Filter the listing down to the lines containing the word "chore".

• **RECORD EXTRACTS**:
# # # # # # #
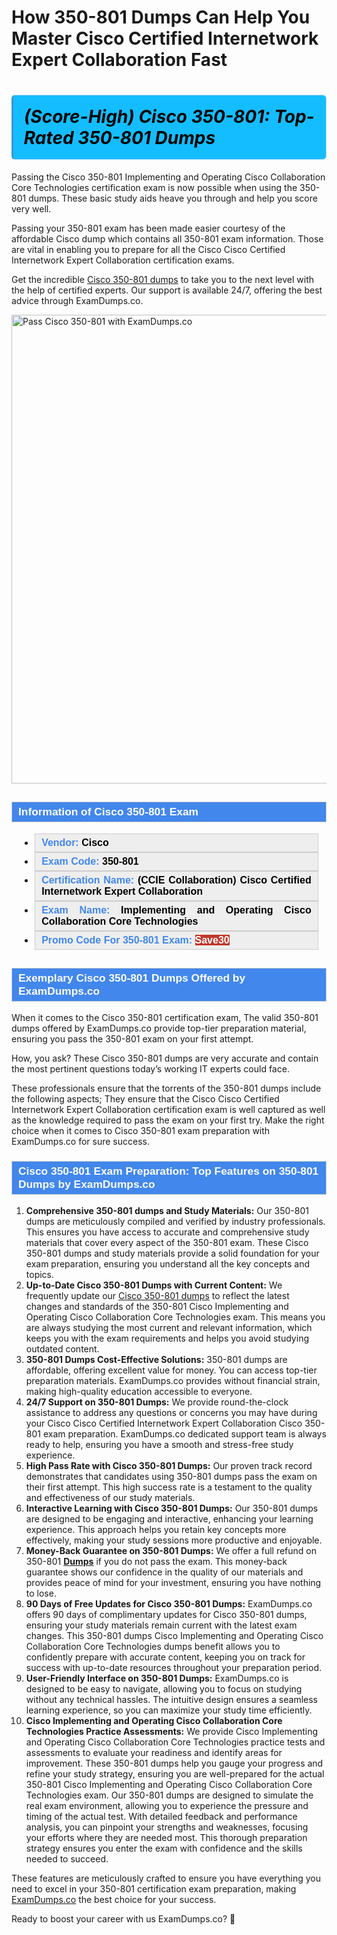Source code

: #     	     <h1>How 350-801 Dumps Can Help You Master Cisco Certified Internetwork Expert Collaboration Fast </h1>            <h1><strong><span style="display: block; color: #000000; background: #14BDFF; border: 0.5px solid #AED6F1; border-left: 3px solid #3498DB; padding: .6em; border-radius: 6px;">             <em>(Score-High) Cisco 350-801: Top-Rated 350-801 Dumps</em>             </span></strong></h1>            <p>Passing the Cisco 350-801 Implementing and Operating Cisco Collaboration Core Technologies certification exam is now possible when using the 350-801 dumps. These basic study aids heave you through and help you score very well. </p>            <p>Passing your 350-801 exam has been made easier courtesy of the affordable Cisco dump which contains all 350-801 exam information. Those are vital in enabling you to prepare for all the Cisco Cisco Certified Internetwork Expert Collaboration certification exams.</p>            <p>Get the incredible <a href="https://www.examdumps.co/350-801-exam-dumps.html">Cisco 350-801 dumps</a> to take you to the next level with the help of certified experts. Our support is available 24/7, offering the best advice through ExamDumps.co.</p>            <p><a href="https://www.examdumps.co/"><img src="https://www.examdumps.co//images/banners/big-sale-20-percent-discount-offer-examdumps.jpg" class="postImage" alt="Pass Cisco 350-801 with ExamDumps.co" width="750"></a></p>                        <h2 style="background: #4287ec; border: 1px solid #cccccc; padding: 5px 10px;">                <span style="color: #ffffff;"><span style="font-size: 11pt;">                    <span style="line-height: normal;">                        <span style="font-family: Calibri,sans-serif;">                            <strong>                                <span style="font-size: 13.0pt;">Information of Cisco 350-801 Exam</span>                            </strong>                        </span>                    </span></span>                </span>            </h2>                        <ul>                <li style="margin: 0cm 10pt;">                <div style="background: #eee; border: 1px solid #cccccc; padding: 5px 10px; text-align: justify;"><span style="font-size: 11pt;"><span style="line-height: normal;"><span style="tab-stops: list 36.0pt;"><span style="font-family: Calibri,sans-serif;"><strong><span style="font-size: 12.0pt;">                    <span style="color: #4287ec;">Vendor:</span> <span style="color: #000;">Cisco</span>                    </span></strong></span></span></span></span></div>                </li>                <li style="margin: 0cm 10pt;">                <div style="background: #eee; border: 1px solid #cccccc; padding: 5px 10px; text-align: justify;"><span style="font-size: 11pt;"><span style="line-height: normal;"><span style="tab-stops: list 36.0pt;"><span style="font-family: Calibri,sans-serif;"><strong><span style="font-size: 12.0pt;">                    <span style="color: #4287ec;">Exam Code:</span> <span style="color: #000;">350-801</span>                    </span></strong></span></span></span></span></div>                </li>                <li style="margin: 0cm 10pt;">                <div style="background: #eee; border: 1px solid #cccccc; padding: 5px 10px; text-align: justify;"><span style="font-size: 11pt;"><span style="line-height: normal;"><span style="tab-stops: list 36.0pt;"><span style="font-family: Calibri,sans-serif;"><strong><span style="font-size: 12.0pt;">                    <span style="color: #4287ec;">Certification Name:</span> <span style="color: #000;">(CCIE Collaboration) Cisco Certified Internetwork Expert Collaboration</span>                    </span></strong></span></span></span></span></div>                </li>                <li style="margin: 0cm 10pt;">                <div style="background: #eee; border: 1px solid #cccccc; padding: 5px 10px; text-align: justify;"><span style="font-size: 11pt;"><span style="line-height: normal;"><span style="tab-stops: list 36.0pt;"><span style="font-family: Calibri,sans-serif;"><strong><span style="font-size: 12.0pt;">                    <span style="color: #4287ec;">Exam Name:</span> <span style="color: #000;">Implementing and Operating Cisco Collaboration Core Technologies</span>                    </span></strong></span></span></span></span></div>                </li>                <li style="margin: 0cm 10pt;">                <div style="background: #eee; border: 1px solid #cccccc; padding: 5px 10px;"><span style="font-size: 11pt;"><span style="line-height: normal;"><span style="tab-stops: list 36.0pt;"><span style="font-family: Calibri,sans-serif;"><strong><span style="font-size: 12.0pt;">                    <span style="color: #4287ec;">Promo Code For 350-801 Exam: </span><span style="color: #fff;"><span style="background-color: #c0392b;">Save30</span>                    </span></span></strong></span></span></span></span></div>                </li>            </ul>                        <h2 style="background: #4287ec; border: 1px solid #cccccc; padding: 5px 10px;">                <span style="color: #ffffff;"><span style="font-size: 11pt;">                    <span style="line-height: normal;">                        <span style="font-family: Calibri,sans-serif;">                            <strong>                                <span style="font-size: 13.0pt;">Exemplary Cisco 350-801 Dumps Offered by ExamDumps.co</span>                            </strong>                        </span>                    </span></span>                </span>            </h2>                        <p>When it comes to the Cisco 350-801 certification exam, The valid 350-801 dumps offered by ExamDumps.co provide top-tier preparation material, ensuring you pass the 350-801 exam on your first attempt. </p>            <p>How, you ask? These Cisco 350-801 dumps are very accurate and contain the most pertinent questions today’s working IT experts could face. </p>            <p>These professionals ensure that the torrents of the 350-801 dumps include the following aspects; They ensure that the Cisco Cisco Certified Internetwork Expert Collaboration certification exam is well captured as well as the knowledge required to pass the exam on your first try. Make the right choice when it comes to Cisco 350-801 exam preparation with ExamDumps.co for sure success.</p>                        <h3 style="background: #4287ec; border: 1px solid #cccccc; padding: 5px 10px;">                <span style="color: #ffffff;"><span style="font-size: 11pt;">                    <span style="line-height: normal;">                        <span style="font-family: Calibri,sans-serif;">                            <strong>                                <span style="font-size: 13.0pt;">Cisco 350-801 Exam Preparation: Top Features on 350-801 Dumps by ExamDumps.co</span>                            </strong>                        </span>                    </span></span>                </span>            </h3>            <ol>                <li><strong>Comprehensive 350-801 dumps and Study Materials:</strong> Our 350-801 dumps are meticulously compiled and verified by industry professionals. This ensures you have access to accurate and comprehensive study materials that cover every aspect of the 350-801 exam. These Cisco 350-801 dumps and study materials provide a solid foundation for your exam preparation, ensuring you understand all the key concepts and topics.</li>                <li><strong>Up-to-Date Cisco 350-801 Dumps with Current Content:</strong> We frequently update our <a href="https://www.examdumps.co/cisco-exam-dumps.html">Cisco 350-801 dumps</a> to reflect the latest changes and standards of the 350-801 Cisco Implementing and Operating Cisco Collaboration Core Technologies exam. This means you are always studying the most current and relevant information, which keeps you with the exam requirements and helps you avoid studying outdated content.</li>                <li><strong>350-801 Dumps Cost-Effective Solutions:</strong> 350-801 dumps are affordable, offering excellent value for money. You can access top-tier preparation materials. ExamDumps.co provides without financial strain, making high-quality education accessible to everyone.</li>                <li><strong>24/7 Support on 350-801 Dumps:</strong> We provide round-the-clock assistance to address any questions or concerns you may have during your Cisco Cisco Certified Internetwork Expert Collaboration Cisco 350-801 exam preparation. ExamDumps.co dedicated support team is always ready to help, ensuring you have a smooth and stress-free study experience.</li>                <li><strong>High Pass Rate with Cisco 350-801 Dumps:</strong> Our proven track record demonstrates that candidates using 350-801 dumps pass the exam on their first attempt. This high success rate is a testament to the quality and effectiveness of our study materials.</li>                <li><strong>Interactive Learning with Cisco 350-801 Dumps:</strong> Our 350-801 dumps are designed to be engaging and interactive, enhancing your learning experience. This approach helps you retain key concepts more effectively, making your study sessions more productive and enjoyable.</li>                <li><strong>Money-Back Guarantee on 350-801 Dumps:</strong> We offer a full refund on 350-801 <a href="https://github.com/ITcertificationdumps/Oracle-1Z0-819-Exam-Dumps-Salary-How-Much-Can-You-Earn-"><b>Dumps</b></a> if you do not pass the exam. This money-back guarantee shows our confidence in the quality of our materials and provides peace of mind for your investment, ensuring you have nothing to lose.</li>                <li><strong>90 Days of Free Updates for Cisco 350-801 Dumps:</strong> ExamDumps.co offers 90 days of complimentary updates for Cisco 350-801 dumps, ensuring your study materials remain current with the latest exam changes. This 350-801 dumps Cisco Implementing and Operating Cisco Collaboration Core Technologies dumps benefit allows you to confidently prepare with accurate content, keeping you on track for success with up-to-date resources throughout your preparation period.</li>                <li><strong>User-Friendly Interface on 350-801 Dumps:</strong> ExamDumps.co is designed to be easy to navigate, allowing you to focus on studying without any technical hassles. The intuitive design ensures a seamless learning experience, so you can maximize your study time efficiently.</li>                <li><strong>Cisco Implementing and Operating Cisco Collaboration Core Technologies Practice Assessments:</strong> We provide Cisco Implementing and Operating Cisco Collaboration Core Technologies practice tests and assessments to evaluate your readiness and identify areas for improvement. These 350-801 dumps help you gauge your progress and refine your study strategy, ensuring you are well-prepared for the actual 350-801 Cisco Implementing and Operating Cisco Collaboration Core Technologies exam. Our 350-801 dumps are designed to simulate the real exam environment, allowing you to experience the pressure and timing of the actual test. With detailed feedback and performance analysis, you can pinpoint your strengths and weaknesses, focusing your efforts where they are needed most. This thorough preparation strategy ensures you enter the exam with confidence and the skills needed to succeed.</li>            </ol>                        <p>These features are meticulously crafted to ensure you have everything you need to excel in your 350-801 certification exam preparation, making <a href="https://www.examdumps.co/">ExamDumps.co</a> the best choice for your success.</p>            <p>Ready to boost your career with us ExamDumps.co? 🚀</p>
# # # # # # #
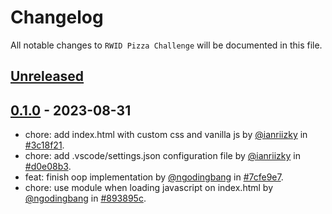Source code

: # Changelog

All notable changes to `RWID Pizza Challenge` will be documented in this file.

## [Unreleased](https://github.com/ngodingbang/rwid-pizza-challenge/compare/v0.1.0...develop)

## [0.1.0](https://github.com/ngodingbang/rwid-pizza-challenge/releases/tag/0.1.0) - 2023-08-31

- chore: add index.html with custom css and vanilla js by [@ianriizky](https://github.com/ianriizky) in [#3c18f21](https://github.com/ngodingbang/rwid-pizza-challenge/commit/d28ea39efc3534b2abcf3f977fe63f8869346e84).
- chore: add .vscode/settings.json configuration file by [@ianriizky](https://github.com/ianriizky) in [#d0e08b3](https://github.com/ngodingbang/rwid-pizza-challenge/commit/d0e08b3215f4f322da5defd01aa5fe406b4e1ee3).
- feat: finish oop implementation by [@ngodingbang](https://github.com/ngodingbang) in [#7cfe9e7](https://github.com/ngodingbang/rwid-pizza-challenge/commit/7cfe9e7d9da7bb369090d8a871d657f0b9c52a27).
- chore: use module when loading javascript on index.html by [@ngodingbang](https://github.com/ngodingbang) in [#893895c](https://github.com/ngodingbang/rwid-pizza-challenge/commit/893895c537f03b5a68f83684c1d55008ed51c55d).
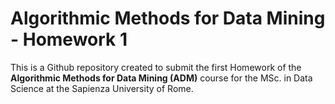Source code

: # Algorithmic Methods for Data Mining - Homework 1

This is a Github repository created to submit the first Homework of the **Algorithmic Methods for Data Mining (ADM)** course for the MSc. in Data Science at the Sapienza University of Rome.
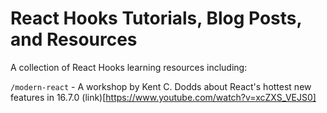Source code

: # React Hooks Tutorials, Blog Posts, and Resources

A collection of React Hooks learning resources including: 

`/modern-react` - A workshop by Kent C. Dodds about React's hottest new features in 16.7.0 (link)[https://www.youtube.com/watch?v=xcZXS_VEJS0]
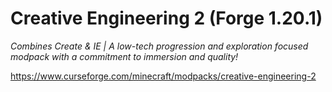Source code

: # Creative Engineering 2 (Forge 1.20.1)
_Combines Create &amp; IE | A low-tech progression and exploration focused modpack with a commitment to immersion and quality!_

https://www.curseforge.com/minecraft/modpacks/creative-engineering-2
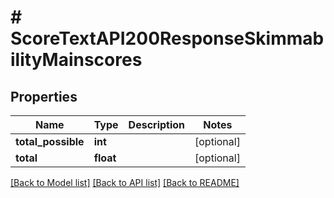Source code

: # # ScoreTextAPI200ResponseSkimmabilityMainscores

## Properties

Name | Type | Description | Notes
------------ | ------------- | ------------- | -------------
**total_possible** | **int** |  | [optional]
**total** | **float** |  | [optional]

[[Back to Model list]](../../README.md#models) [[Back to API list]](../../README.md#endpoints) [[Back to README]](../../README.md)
# # # # # # #
• **ANSWER TO THE EXERCISE**:
- chore: add index.html with custom css and vanilla js by [@ianriizky](https://github.com/ianriizky) in [#3c18f21](https://github.com/ngodingbang/rwid-pizza-challenge/commit/d28ea39efc3534b2abcf3f977fe63f8869346e84).
- chore: add .vscode/settings.json configuration file by [@ianriizky](https://github.com/ianriizky) in [#d0e08b3](https://github.com/ngodingbang/rwid-pizza-challenge/commit/d0e08b3215f4f322da5defd01aa5fe406b4e1ee3).
- chore: use module when loading javascript on index.html by [@ngodingbang](https://github.com/ngodingbang) in [#893895c](https://github.com/ngodingbang/rwid-pizza-challenge/commit/893895c537f03b5a68f83684c1d55008ed51c55d).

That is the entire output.